[Opening Materials provided section]

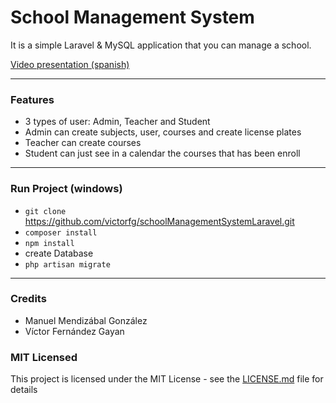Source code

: # School Management System

It is a simple Laravel & MySQL application that you can manage a school.

[Video presentation (spanish)](http://vfernandez.me/uoc/video_laravel_gestion_escolar.mp4)

---

### Features
* 3 types of user: Admin, Teacher and Student
* Admin can create subjects, user, courses and create license plates
* Teacher can create courses
* Student can just see in a calendar the courses that has been enroll

---

### Run Project (windows)
* `git clone` https://github.com/victorfg/schoolManagementSystemLaravel.git
* `composer install`
* `npm install`
* create Database
* `php artisan migrate`

---

### Credits

* Manuel Mendizábal González
* Víctor Fernández Gayan

### MIT Licensed

This project is licensed under the MIT License - see the [LICENSE.md](LICENSE.md) file for details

[Closing Materials provided section]

• What is required:
Although the entries contain pictures, reproduce only the rest, exactly as written.

• Exercise result:
Source code

: # School Management System

It is a simple Laravel & MySQL application that you can manage a school.

[Video presentation (spanish)](http://vfernandez.me/uoc/video_laravel_gestion_escolar.mp4)

---

### Features
* 3 types of user: Admin, Teacher and Student
* Admin can create subjects, user, courses and create license plates
* Teacher can create courses
* Student can just see in a calendar the courses that has been enroll

---

### Run Project (windows)
* `git clone` https://github.com/victorfg/schoolManagementSystemLaravel.git
* `composer install`
* `npm install`
* create Database
* `php artisan migrate`

---

### Credits

* Manuel Mendizábal González
* Víctor Fernández Gayan

### MIT Licensed

This project is licensed under the MIT License - see the [LICENSE.md](LICENSE.md) file for details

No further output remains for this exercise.